Reasons to Recycle Your Phone

Elizabeth Technology February 22, 2024

1.Lithium batteries are not biodegradable.

In general, modern materials don’t really degrade much. When was the last time something you owned rusted away completely? And if it did – did it really? The spot below the cheap, neglected grill in my friend’s back yard has no grass growing on it. The rust is still there to interfere with that grass’s growth, even though it’s technically degraded. That grass may eventually come back if the rain ever washes enough of the contaminated dirt away, but until then, the ground is inhospitable. Now picture that with metal that’s not designed to spoil, and chemicals that are much harsher. Batteries are by far one of the most concerning items to trash. They tend to corrode and release acid if not disposed of properly, and the bigger the battery, the bigger the concern for acid to leach into whatever it’s laying on top of. You don’t want something you threw away to make a mini-superfund site, surely?
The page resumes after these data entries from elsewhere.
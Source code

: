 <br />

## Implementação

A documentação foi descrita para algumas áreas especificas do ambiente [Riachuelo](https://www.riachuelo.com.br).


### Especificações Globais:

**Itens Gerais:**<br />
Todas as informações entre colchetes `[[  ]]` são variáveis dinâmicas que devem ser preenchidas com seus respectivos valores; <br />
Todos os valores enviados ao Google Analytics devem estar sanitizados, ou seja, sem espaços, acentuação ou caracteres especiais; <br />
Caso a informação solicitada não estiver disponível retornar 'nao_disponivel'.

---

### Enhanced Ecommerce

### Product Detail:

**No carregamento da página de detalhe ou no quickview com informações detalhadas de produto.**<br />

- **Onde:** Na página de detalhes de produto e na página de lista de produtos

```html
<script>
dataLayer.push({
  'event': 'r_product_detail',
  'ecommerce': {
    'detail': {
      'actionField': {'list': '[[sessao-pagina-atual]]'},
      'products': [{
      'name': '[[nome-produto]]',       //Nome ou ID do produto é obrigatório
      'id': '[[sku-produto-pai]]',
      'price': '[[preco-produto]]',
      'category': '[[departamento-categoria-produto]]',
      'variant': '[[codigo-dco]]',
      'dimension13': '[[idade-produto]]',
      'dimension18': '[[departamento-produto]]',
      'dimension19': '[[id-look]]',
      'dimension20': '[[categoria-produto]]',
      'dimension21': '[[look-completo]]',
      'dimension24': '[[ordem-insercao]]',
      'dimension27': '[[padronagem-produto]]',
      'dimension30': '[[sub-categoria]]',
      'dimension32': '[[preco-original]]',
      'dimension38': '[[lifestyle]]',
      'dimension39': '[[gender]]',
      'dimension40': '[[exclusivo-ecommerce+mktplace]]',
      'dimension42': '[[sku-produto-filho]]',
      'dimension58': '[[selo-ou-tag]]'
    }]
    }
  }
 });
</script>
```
2. They also don’t behave well when the internals are exposed to air.

You cannot just dump a phone in the trash when you’re buying a new one. Besides the environmental effects (which can be anywhere from acid leaching to heavy metal poisoning, depending on battery type) there’s also a real danger of starting an unquenchable fire in a garbage truck. If it’s one of the fancy ones that can compact garbage as it picks it up, the battery being punctured can set off a fire inside the bin. If you’re unlucky, and others have thrown out paper trash or flammables, you’ve got a serious problem on your hands. Recycle the phone! If not the phone, then at least the battery!
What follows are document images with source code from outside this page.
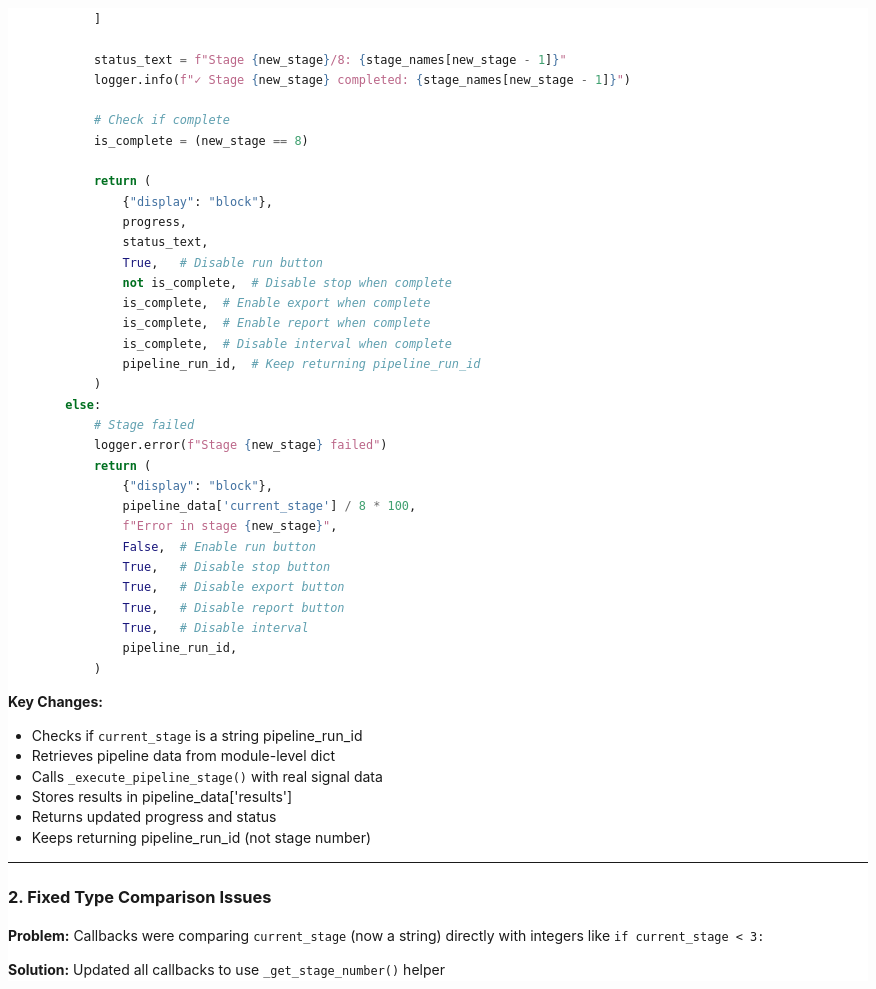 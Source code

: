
 ```python
            ]

            status_text = f"Stage {new_stage}/8: {stage_names[new_stage - 1]}"
            logger.info(f"✓ Stage {new_stage} completed: {stage_names[new_stage - 1]}")

            # Check if complete
            is_complete = (new_stage == 8)

            return (
                {"display": "block"},
                progress,
                status_text,
                True,   # Disable run button
                not is_complete,  # Disable stop when complete
                is_complete,  # Enable export when complete
                is_complete,  # Enable report when complete
                is_complete,  # Disable interval when complete
                pipeline_run_id,  # Keep returning pipeline_run_id
            )
        else:
            # Stage failed
            logger.error(f"Stage {new_stage} failed")
            return (
                {"display": "block"},
                pipeline_data['current_stage'] / 8 * 100,
                f"Error in stage {new_stage}",
                False,  # Enable run button
                True,   # Disable stop button
                True,   # Disable export button
                True,   # Disable report button
                True,   # Disable interval
                pipeline_run_id,
            )
```

**Key Changes:**
- Checks if `current_stage` is a string pipeline_run_id
- Retrieves pipeline data from module-level dict
- Calls `_execute_pipeline_stage()` with real signal data
- Stores results in pipeline_data['results']
- Returns updated progress and status
- Keeps returning pipeline_run_id (not stage number)

---

### 2. Fixed Type Comparison Issues

**Problem:** Callbacks were comparing `current_stage` (now a string) directly with integers like `if current_stage < 3:`

**Solution:** Updated all callbacks to use `_get_stage_number()` helper
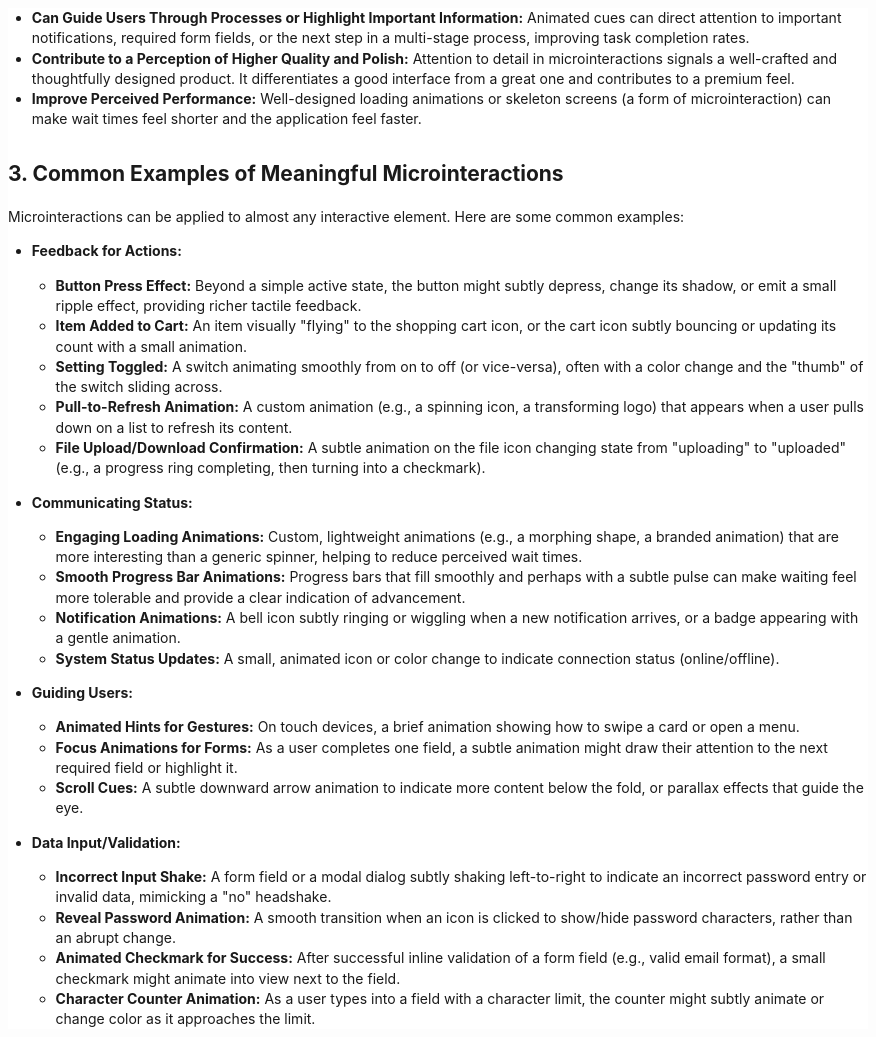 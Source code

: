 *   **Can Guide Users Through Processes or Highlight Important Information:** Animated cues can direct attention to important notifications, required form fields, or the next step in a multi-stage process, improving task completion rates.
*   **Contribute to a Perception of Higher Quality and Polish:** Attention to detail in microinteractions signals a well-crafted and thoughtfully designed product. It differentiates a good interface from a great one and contributes to a premium feel.
*   **Improve Perceived Performance:** Well-designed loading animations or skeleton screens (a form of microinteraction) can make wait times feel shorter and the application feel faster.

## 3. Common Examples of Meaningful Microinteractions

Microinteractions can be applied to almost any interactive element. Here are some common examples:

*   **Feedback for Actions:**
    *   **Button Press Effect:** Beyond a simple active state, the button might subtly depress, change its shadow, or emit a small ripple effect, providing richer tactile feedback.
    *   **Item Added to Cart:** An item visually "flying" to the shopping cart icon, or the cart icon subtly bouncing or updating its count with a small animation.
    *   **Setting Toggled:** A switch animating smoothly from on to off (or vice-versa), often with a color change and the "thumb" of the switch sliding across.
    *   **Pull-to-Refresh Animation:** A custom animation (e.g., a spinning icon, a transforming logo) that appears when a user pulls down on a list to refresh its content.
    *   **File Upload/Download Confirmation:** A subtle animation on the file icon changing state from "uploading" to "uploaded" (e.g., a progress ring completing, then turning into a checkmark).

*   **Communicating Status:**
    *   **Engaging Loading Animations:** Custom, lightweight animations (e.g., a morphing shape, a branded animation) that are more interesting than a generic spinner, helping to reduce perceived wait times.
    *   **Smooth Progress Bar Animations:** Progress bars that fill smoothly and perhaps with a subtle pulse can make waiting feel more tolerable and provide a clear indication of advancement.
    *   **Notification Animations:** A bell icon subtly ringing or wiggling when a new notification arrives, or a badge appearing with a gentle animation.
    *   **System Status Updates:** A small, animated icon or color change to indicate connection status (online/offline).

*   **Guiding Users:**
    *   **Animated Hints for Gestures:** On touch devices, a brief animation showing how to swipe a card or open a menu.
    *   **Focus Animations for Forms:** As a user completes one field, a subtle animation might draw their attention to the next required field or highlight it.
    *   **Scroll Cues:** A subtle downward arrow animation to indicate more content below the fold, or parallax effects that guide the eye.

*   **Data Input/Validation:**
    *   **Incorrect Input Shake:** A form field or a modal dialog subtly shaking left-to-right to indicate an incorrect password entry or invalid data, mimicking a "no" headshake.
    *   **Reveal Password Animation:** A smooth transition when an icon is clicked to show/hide password characters, rather than an abrupt change.
    *   **Animated Checkmark for Success:** After successful inline validation of a form field (e.g., valid email format), a small checkmark might animate into view next to the field.
    *   **Character Counter Animation:** As a user types into a field with a character limit, the counter might subtly animate or change color as it approaches the limit.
3. The phone contains rare earth metals.

These are metals that are common in the Earth’s crust, but very difficult to actually mine out and purify economically. After a point, mining them might make phones too expensive for the average consumer – so it’s important to harvest what parts are harvestable! Besides that, the phone itself isn’t going to bio-degrade because it’s completely inorganic. Rather than let all those precious minerals and non-degrading materials go to waste, recycle!
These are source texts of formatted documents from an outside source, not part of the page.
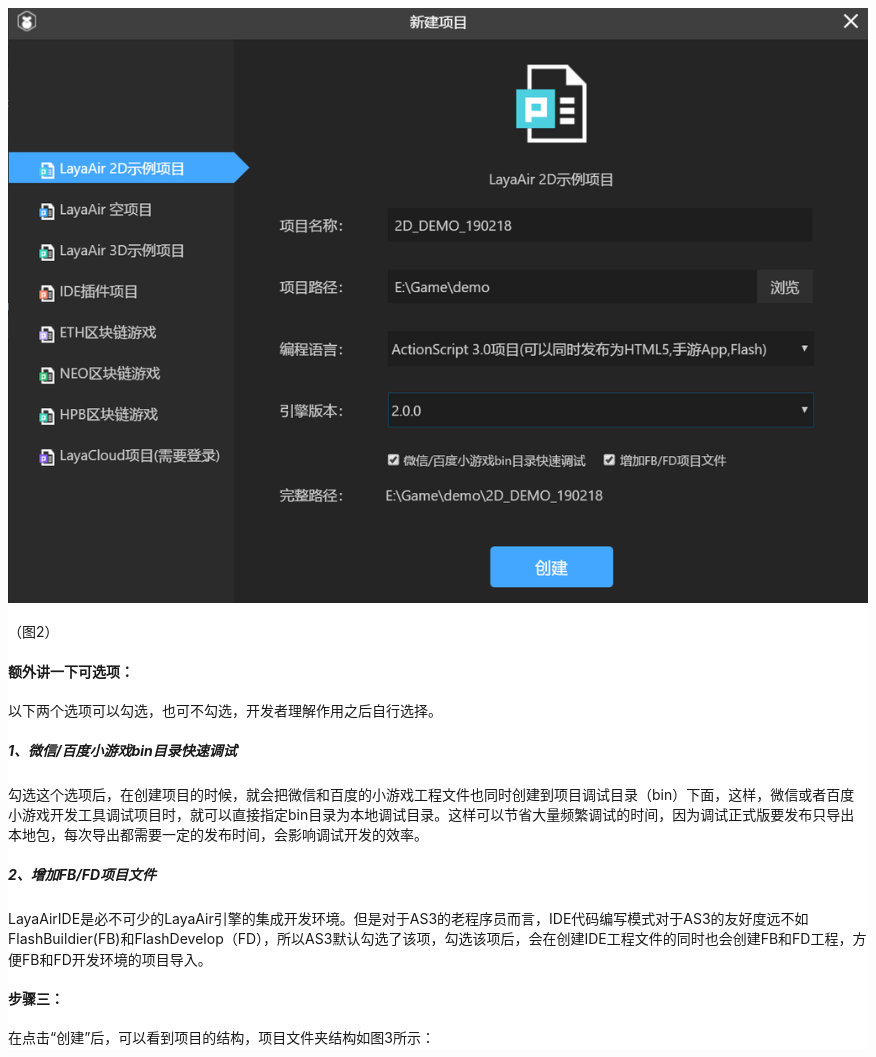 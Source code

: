 ![图片](img/2.png) 

 （图2）

#### 额外讲一下可选项：

以下两个选项可以勾选，也可不勾选，开发者理解作用之后自行选择。

##### 1、微信/百度小游戏bin目录快速调试

勾选这个选项后，在创建项目的时候，就会把微信和百度的小游戏工程文件也同时创建到项目调试目录（bin）下面，这样，微信或者百度小游戏开发工具调试项目时，就可以直接指定bin目录为本地调试目录。这样可以节省大量频繁调试的时间，因为调试正式版要发布只导出本地包，每次导出都需要一定的发布时间，会影响调试开发的效率。

##### 2、增加FB/FD项目文件

LayaAirIDE是必不可少的LayaAir引擎的集成开发环境。但是对于AS3的老程序员而言，IDE代码编写模式对于AS3的友好度远不如FlashBuildier(FB)和FlashDevelop（FD），所以AS3默认勾选了该项，勾选该项后，会在创建IDE工程文件的同时也会创建FB和FD工程，方便FB和FD开发环境的项目导入。



#### 步骤三：

在点击“创建”后，可以看到项目的结构，项目文件夹结构如图3所示：
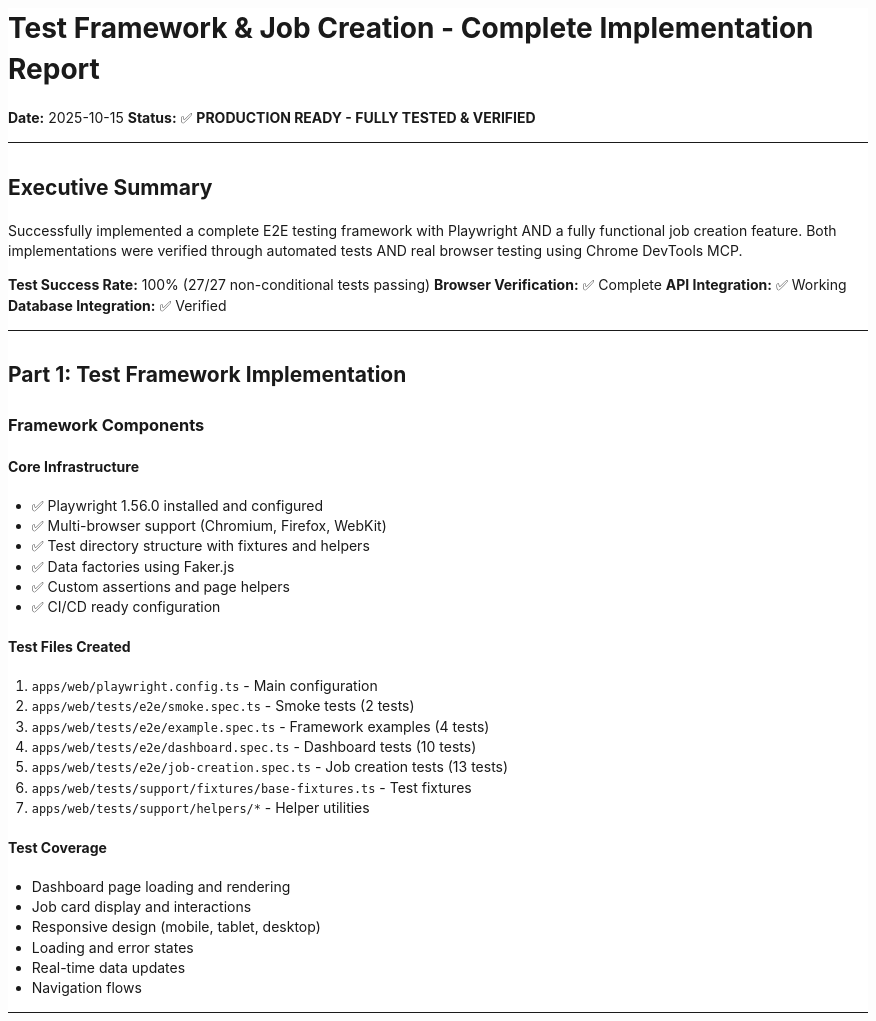 # Test Framework & Job Creation - Complete Implementation Report

**Date:** 2025-10-15
**Status:** ✅ **PRODUCTION READY - FULLY TESTED & VERIFIED**

---

## Executive Summary

Successfully implemented a complete E2E testing framework with Playwright AND a fully functional job creation feature. Both implementations were verified through automated tests AND real browser testing using Chrome DevTools MCP.

**Test Success Rate:** 100% (27/27 non-conditional tests passing)
**Browser Verification:** ✅ Complete
**API Integration:** ✅ Working
**Database Integration:** ✅ Verified

---

## Part 1: Test Framework Implementation

### Framework Components

#### Core Infrastructure
- ✅ Playwright 1.56.0 installed and configured
- ✅ Multi-browser support (Chromium, Firefox, WebKit)
- ✅ Test directory structure with fixtures and helpers
- ✅ Data factories using Faker.js
- ✅ Custom assertions and page helpers
- ✅ CI/CD ready configuration

#### Test Files Created
1. `apps/web/playwright.config.ts` - Main configuration
2. `apps/web/tests/e2e/smoke.spec.ts` - Smoke tests (2 tests)
3. `apps/web/tests/e2e/example.spec.ts` - Framework examples (4 tests)
4. `apps/web/tests/e2e/dashboard.spec.ts` - Dashboard tests (10 tests)
5. `apps/web/tests/e2e/job-creation.spec.ts` - Job creation tests (13 tests)
6. `apps/web/tests/support/fixtures/base-fixtures.ts` - Test fixtures
7. `apps/web/tests/support/helpers/*` - Helper utilities

#### Test Coverage
- Dashboard page loading and rendering
- Job card display and interactions
- Responsive design (mobile, tablet, desktop)
- Loading and error states
- Real-time data updates
- Navigation flows

---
4. The hard drive may not be wiped the way you hope it is.

It’s very possible to recover deleted documents off of a hard drive months after ‘wiping’. Wiping a traditional hard drive completely is difficult, and solid states only make it harder. The hard drive still has a phantom copy of the old doc until it’s written over with something else, or grazed with a magnet. Doing this thoroughly is difficult, which is why you should recycle through a reputable hardware recycler. This is especially important for things like email apps, which frequently don’t ask users to log in after the first time they’re used on the phone!

5. Having a secondary market is essential for the health of the industry.

If the number of workable phones is low, people are forced to buy the new model because it’s all they can find. This is why planned obsolescence is so insidious. They’re deliberately cutting down the market for their users so they can sell more new phones at a high price. If this was a perfectly efficient world where consumers had perfect information, this would lead to the company dying, because nobody wants to pay 700$ for something that breaks in three years. But it’s not – it’s a world where people drop an extra $200 on a phone for its camera. It’s a world where the phone carrier forces you to upgrade as part of their contract. It’s a world where branding is the fashion. It is not perfectly efficient, and as long as the manufacturers recognize this, they will make attempts to money-grub.

Keep those second-hand phones in the market and force manufacturers to keep making phones at least as well as their old products. This is still recycling! It’s keeping the phone from its final death in a landfill, and extending it’s life for as long as possible.

6. Broken Phones Still have Valuable Parts

If the phone’s so broken that it’s not possible to re-sell it, consider recycling it anyway – lithium batteries have many uses, and as mentioned before, those rare earth metals aren’t getting any less rare. Recycling the phone by sending it somewhere to get it broken down is also valid recycling. If you can squeeze just a little bit more use out of a device by dropping it off or passing it on – why wouldn’t you?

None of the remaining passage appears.